-- REQUIREMENT --
Copy the listing that follows exactly. Its pictures do not belong in the copy.

-- EXERCISE MATERIALS --
============
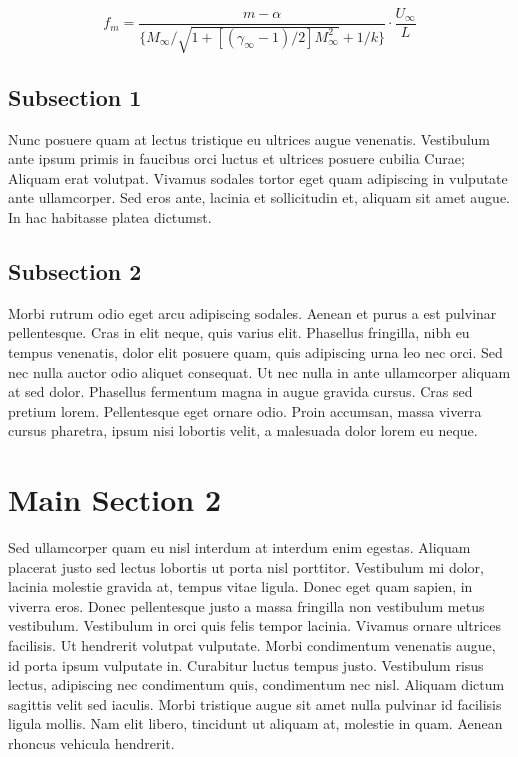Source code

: \begin{equation}
f_m = \frac{m-\alpha}{\{M_{\infty}/\sqrt{1+[(\gamma_{\infty}-1)/2]M_{\infty}^2}+1/k\}} \cdot \frac{U_\infty}{L}
\label{eq:freq}
\end{equation}


\subsection{Subsection 1}

Nunc posuere quam at lectus tristique eu ultrices augue venenatis. Vestibulum ante ipsum primis in faucibus orci luctus et ultrices posuere cubilia Curae; Aliquam erat volutpat. Vivamus sodales tortor eget quam adipiscing in vulputate ante ullamcorper. Sed eros ante, lacinia et sollicitudin et, aliquam sit amet augue. In hac habitasse platea dictumst.


\subsection{Subsection 2}
Morbi rutrum odio eget arcu adipiscing sodales. Aenean et purus a est pulvinar pellentesque. Cras in elit neque, quis varius elit. Phasellus fringilla, nibh eu tempus venenatis, dolor elit posuere quam, quis adipiscing urna leo nec orci. Sed nec nulla auctor odio aliquet consequat. Ut nec nulla in ante ullamcorper aliquam at sed dolor. Phasellus fermentum magna in augue gravida cursus. Cras sed pretium lorem. Pellentesque eget ornare odio. Proin accumsan, massa viverra cursus pharetra, ipsum nisi lobortis velit, a malesuada dolor lorem eu neque.


\section{Main Section 2}

Sed ullamcorper quam eu nisl interdum at interdum enim egestas. Aliquam placerat justo sed lectus lobortis ut porta nisl porttitor. Vestibulum mi dolor, lacinia molestie gravida at, tempus vitae ligula. Donec eget quam sapien, in viverra eros. Donec pellentesque justo a massa fringilla non vestibulum metus vestibulum. Vestibulum in orci quis felis tempor lacinia. Vivamus ornare ultrices facilisis. Ut hendrerit volutpat vulputate. Morbi condimentum venenatis augue, id porta ipsum vulputate in. Curabitur luctus tempus justo. Vestibulum risus lectus, adipiscing nec condimentum quis, condimentum nec nisl. Aliquam dictum sagittis velit sed iaculis. Morbi tristique augue sit amet nulla pulvinar id facilisis ligula mollis. Nam elit libero, tincidunt ut aliquam at, molestie in quam. Aenean rhoncus vehicula hendrerit.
============
-- TASK ANSWER --
Source code

: \begin{equation}
f_m = \frac{m-\alpha}{\{M_{\infty}/\sqrt{1+[(\gamma_{\infty}-1)/2]M_{\infty}^2}+1/k\}} \cdot \frac{U_\infty}{L}
\label{eq:freq}
\end{equation}


\subsection{Subsection 1}

Nunc posuere quam at lectus tristique eu ultrices augue venenatis. Vestibulum ante ipsum primis in faucibus orci luctus et ultrices posuere cubilia Curae; Aliquam erat volutpat. Vivamus sodales tortor eget quam adipiscing in vulputate ante ullamcorper. Sed eros ante, lacinia et sollicitudin et, aliquam sit amet augue. In hac habitasse platea dictumst.


\subsection{Subsection 2}
Morbi rutrum odio eget arcu adipiscing sodales. Aenean et purus a est pulvinar pellentesque. Cras in elit neque, quis varius elit. Phasellus fringilla, nibh eu tempus venenatis, dolor elit posuere quam, quis adipiscing urna leo nec orci. Sed nec nulla auctor odio aliquet consequat. Ut nec nulla in ante ullamcorper aliquam at sed dolor. Phasellus fermentum magna in augue gravida cursus. Cras sed pretium lorem. Pellentesque eget ornare odio. Proin accumsan, massa viverra cursus pharetra, ipsum nisi lobortis velit, a malesuada dolor lorem eu neque.


\section{Main Section 2}

Sed ullamcorper quam eu nisl interdum at interdum enim egestas. Aliquam placerat justo sed lectus lobortis ut porta nisl porttitor. Vestibulum mi dolor, lacinia molestie gravida at, tempus vitae ligula. Donec eget quam sapien, in viverra eros. Donec pellentesque justo a massa fringilla non vestibulum metus vestibulum. Vestibulum in orci quis felis tempor lacinia. Vivamus ornare ultrices facilisis. Ut hendrerit volutpat vulputate. Morbi condimentum venenatis augue, id porta ipsum vulputate in. Curabitur luctus tempus justo. Vestibulum risus lectus, adipiscing nec condimentum quis, condimentum nec nisl. Aliquam dictum sagittis velit sed iaculis. Morbi tristique augue sit amet nulla pulvinar id facilisis ligula mollis. Nam elit libero, tincidunt ut aliquam at, molestie in quam. Aenean rhoncus vehicula hendrerit.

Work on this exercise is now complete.